* GOAL OF THE EXERCISE *
Would you please give all the lines below again, exactly as they stand?

* SOURCE MATERIAL *

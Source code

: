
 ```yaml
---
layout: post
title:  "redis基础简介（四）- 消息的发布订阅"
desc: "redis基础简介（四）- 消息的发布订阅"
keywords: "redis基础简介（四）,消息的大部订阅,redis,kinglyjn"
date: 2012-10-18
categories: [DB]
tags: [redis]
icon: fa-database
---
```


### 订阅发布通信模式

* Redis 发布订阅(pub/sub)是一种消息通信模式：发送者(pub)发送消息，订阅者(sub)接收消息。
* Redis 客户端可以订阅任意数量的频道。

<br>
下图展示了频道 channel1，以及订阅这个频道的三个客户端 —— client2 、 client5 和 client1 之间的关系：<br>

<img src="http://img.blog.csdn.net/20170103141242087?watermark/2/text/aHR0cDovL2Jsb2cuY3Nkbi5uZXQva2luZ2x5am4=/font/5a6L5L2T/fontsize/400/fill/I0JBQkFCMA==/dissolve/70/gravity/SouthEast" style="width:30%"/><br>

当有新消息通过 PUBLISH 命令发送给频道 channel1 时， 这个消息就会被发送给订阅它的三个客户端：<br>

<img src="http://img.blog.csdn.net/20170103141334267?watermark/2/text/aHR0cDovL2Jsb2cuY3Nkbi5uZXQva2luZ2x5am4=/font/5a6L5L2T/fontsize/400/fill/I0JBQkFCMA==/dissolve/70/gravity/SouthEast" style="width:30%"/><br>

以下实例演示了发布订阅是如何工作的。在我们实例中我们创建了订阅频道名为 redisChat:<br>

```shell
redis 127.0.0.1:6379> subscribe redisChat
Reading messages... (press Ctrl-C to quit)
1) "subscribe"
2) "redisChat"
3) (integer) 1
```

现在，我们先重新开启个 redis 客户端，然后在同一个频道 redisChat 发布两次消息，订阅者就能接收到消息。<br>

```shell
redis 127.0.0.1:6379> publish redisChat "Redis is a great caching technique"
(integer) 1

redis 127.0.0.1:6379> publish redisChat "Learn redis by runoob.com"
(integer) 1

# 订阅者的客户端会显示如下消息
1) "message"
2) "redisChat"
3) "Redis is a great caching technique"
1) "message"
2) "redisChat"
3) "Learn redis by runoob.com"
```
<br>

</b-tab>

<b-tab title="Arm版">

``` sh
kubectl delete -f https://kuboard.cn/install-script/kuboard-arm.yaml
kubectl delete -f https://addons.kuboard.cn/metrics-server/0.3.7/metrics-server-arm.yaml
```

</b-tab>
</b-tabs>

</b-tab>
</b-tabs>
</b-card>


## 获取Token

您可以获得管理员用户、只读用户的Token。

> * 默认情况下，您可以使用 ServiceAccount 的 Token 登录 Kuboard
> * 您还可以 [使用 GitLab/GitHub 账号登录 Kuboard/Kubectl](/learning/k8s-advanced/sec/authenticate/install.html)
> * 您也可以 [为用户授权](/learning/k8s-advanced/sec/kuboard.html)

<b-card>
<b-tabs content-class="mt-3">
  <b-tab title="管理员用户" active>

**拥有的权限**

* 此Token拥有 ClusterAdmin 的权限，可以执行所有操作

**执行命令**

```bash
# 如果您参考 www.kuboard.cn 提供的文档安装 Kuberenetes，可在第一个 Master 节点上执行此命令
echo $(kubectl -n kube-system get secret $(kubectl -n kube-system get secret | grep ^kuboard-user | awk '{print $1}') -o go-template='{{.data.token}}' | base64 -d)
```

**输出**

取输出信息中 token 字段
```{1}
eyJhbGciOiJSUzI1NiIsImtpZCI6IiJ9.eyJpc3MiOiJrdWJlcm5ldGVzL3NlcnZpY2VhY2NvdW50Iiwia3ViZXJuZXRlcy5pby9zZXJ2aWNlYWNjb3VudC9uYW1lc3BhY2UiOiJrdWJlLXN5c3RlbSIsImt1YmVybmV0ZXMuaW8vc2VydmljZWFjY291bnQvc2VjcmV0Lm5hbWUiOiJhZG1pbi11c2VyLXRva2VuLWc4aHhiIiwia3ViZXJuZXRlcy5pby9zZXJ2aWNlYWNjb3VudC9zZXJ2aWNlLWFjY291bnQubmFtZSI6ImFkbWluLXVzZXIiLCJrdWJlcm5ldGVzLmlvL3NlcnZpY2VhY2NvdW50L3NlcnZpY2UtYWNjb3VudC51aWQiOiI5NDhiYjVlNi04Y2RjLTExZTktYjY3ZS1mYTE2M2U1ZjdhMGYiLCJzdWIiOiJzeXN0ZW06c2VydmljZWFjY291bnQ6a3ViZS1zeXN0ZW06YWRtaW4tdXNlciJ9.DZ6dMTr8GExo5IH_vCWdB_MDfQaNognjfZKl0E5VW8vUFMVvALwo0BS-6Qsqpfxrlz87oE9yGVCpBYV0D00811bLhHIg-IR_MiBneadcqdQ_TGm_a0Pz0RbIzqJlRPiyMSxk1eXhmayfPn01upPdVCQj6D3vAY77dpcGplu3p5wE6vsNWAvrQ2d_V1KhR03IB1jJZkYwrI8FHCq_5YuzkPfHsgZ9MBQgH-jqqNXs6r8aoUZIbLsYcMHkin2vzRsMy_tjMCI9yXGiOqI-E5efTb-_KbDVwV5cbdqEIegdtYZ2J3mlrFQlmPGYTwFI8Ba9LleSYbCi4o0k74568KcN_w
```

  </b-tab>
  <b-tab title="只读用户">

* FINAL ANSWER *
Source code

:
 ```yaml
---
layout: post
title:  "redis基础简介（四）- 消息的发布订阅"
desc: "redis基础简介（四）- 消息的发布订阅"
keywords: "redis基础简介（四）,消息的大部订阅,redis,kinglyjn"
date: 2012-10-18
categories: [DB]
tags: [redis]
icon: fa-database
---
```


### 订阅发布通信模式

* Redis 发布订阅(pub/sub)是一种消息通信模式：发送者(pub)发送消息，订阅者(sub)接收消息。
* Redis 客户端可以订阅任意数量的频道。

<br>
下图展示了频道 channel1，以及订阅这个频道的三个客户端 —— client2 、 client5 和 client1 之间的关系：<br>

<img src="http://img.blog.csdn.net/20170103141242087?watermark/2/text/aHR0cDovL2Jsb2cuY3Nkbi5uZXQva2luZ2x5am4=/font/5a6L5L2T/fontsize/400/fill/I0JBQkFCMA==/dissolve/70/gravity/SouthEast" style="width:30%"/><br>

当有新消息通过 PUBLISH 命令发送给频道 channel1 时， 这个消息就会被发送给订阅它的三个客户端：<br>

<img src="http://img.blog.csdn.net/20170103141334267?watermark/2/text/aHR0cDovL2Jsb2cuY3Nkbi5uZXQva2luZ2x5am4=/font/5a6L5L2T/fontsize/400/fill/I0JBQkFCMA==/dissolve/70/gravity/SouthEast" style="width:30%"/><br>

以下实例演示了发布订阅是如何工作的。在我们实例中我们创建了订阅频道名为 redisChat:<br>

```shell
redis 127.0.0.1:6379> subscribe redisChat
Reading messages... (press Ctrl-C to quit)
1) "subscribe"
2) "redisChat"
3) (integer) 1
```

现在，我们先重新开启个 redis 客户端，然后在同一个频道 redisChat 发布两次消息，订阅者就能接收到消息。<br>

```shell
redis 127.0.0.1:6379> publish redisChat "Redis is a great caching technique"
(integer) 1

redis 127.0.0.1:6379> publish redisChat "Learn redis by runoob.com"
(integer) 1

# 订阅者的客户端会显示如下消息
1) "message"
2) "redisChat"
3) "Redis is a great caching technique"
1) "message"
2) "redisChat"
3) "Learn redis by runoob.com"
```
<br>

</b-tab>

<b-tab title="Arm版">

``` sh
kubectl delete -f https://kuboard.cn/install-script/kuboard-arm.yaml
kubectl delete -f https://addons.kuboard.cn/metrics-server/0.3.7/metrics-server-arm.yaml
```

</b-tab>
</b-tabs>

</b-tab>
</b-tabs>
</b-card>


## 获取Token

您可以获得管理员用户、只读用户的Token。

> * 默认情况下，您可以使用 ServiceAccount 的 Token 登录 Kuboard
> * 您还可以 [使用 GitLab/GitHub 账号登录 Kuboard/Kubectl](/learning/k8s-advanced/sec/authenticate/install.html)
> * 您也可以 [为用户授权](/learning/k8s-advanced/sec/kuboard.html)

<b-card>
<b-tabs content-class="mt-3">
  <b-tab title="管理员用户" active>

**拥有的权限**

* 此Token拥有 ClusterAdmin 的权限，可以执行所有操作

**执行命令**

```bash
# 如果您参考 www.kuboard.cn 提供的文档安装 Kuberenetes，可在第一个 Master 节点上执行此命令
echo $(kubectl -n kube-system get secret $(kubectl -n kube-system get secret | grep ^kuboard-user | awk '{print $1}') -o go-template='{{.data.token}}' | base64 -d)
```

**输出**

取输出信息中 token 字段
```{1}
eyJhbGciOiJSUzI1NiIsImtpZCI6IiJ9.eyJpc3MiOiJrdWJlcm5ldGVzL3NlcnZpY2VhY2NvdW50Iiwia3ViZXJuZXRlcy5pby9zZXJ2aWNlYWNjb3VudC9uYW1lc3BhY2UiOiJrdWJlLXN5c3RlbSIsImt1YmVybmV0ZXMuaW8vc2VydmljZWFjY291bnQvc2VjcmV0Lm5hbWUiOiJhZG1pbi11c2VyLXRva2VuLWc4aHhiIiwia3ViZXJuZXRlcy5pby9zZXJ2aWNlYWNjb3VudC9zZXJ2aWNlLWFjY291bnQubmFtZSI6ImFkbWluLXVzZXIiLCJrdWJlcm5ldGVzLmlvL3NlcnZpY2VhY2NvdW50L3NlcnZpY2UtYWNjb3VudC51aWQiOiI5NDhiYjVlNi04Y2RjLTExZTktYjY3ZS1mYTE2M2U1ZjdhMGYiLCJzdWIiOiJzeXN0ZW06c2VydmljZWFjY291bnQ6a3ViZS1zeXN0ZW06YWRtaW4tdXNlciJ9.DZ6dMTr8GExo5IH_vCWdB_MDfQaNognjfZKl0E5VW8vUFMVvALwo0BS-6Qsqpfxrlz87oE9yGVCpBYV0D00811bLhHIg-IR_MiBneadcqdQ_TGm_a0Pz0RbIzqJlRPiyMSxk1eXhmayfPn01upPdVCQj6D3vAY77dpcGplu3p5wE6vsNWAvrQ2d_V1KhR03IB1jJZkYwrI8FHCq_5YuzkPfHsgZ9MBQgH-jqqNXs6r8aoUZIbLsYcMHkin2vzRsMy_tjMCI9yXGiOqI-E5efTb-_KbDVwV5cbdqEIegdtYZ2J3mlrFQlmPGYTwFI8Ba9LleSYbCi4o0k74568KcN_w
```

  </b-tab>
  <b-tab title="只读用户">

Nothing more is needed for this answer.